** DATA TO PROCESS **
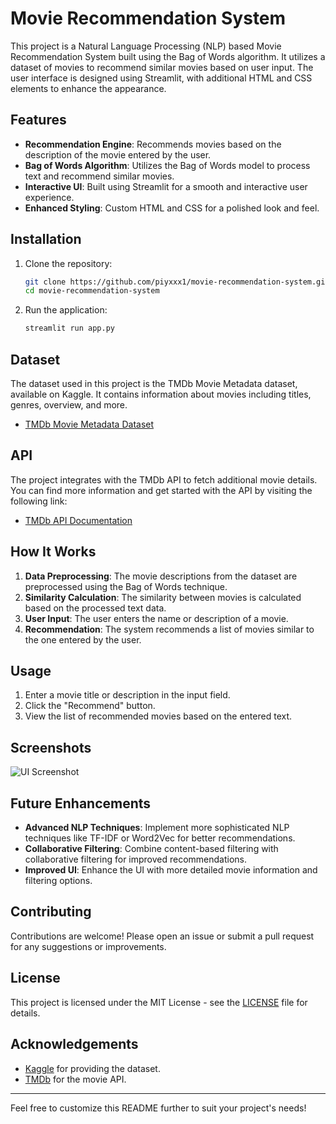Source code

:# Movie Recommendation System

This project is a Natural Language Processing (NLP) based Movie Recommendation System built using the Bag of Words algorithm. It utilizes a dataset of movies to recommend similar movies based on user input. The user interface is designed using Streamlit, with additional HTML and CSS elements to enhance the appearance. 

## Features

- **Recommendation Engine**: Recommends movies based on the description of the movie entered by the user.
- **Bag of Words Algorithm**: Utilizes the Bag of Words model to process text and recommend similar movies.
- **Interactive UI**: Built using Streamlit for a smooth and interactive user experience.
- **Enhanced Styling**: Custom HTML and CSS for a polished look and feel.

## Installation

1. Clone the repository:
    ```bash
    git clone https://github.com/piyxxx1/movie-recommendation-system.git
    cd movie-recommendation-system
    ```

3. Run the application:
    ```bash
    streamlit run app.py
    ```

## Dataset

The dataset used in this project is the TMDb Movie Metadata dataset, available on Kaggle. It contains information about movies including titles, genres, overview, and more.

- [TMDb Movie Metadata Dataset](https://www.kaggle.com/datasets/tmdb/tmdb-movie-metadata)

## API

The project integrates with the TMDb API to fetch additional movie details. You can find more information and get started with the API by visiting the following link:

- [TMDb API Documentation](https://developer.themoviedb.org/docs/getting-started)

## How It Works

1. **Data Preprocessing**: The movie descriptions from the dataset are preprocessed using the Bag of Words technique.
2. **Similarity Calculation**: The similarity between movies is calculated based on the processed text data.
3. **User Input**: The user enters the name or description of a movie.
4. **Recommendation**: The system recommends a list of movies similar to the one entered by the user.

## Usage

1. Enter a movie title or description in the input field.
2. Click the "Recommend" button.
3. View the list of recommended movies based on the entered text.

## Screenshots

![UI Screenshot](screenshot.png)

## Future Enhancements

- **Advanced NLP Techniques**: Implement more sophisticated NLP techniques like TF-IDF or Word2Vec for better recommendations.
- **Collaborative Filtering**: Combine content-based filtering with collaborative filtering for improved recommendations.
- **Improved UI**: Enhance the UI with more detailed movie information and filtering options.

## Contributing

Contributions are welcome! Please open an issue or submit a pull request for any suggestions or improvements.

## License

This project is licensed under the MIT License - see the [LICENSE](LICENSE) file for details.

## Acknowledgements

- [Kaggle](https://www.kaggle.com) for providing the dataset.
- [TMDb](https://www.themoviedb.org/) for the movie API.

---

Feel free to customize this README further to suit your project's needs!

** WORK INSTRUCTION **
Starting at the top of the listing above, please restate word for word each line up to and including the one that holds "The project integrates", omitting every image.

** YOUR RESPONSE **
Source code

:# Movie Recommendation System

This project is a Natural Language Processing (NLP) based Movie Recommendation System built using the Bag of Words algorithm. It utilizes a dataset of movies to recommend similar movies based on user input. The user interface is designed using Streamlit, with additional HTML and CSS elements to enhance the appearance. 

## Features

- **Recommendation Engine**: Recommends movies based on the description of the movie entered by the user.
- **Bag of Words Algorithm**: Utilizes the Bag of Words model to process text and recommend similar movies.
- **Interactive UI**: Built using Streamlit for a smooth and interactive user experience.
- **Enhanced Styling**: Custom HTML and CSS for a polished look and feel.

## Installation

1. Clone the repository:
    ```bash
    git clone https://github.com/piyxxx1/movie-recommendation-system.git
    cd movie-recommendation-system
    ```

3. Run the application:
    ```bash
    streamlit run app.py
    ```

## Dataset

The dataset used in this project is the TMDb Movie Metadata dataset, available on Kaggle. It contains information about movies including titles, genres, overview, and more.

- [TMDb Movie Metadata Dataset](https://www.kaggle.com/datasets/tmdb/tmdb-movie-metadata)

## API

The project integrates with the TMDb API to fetch additional movie details. You can find more information and get started with the API by visiting the following link:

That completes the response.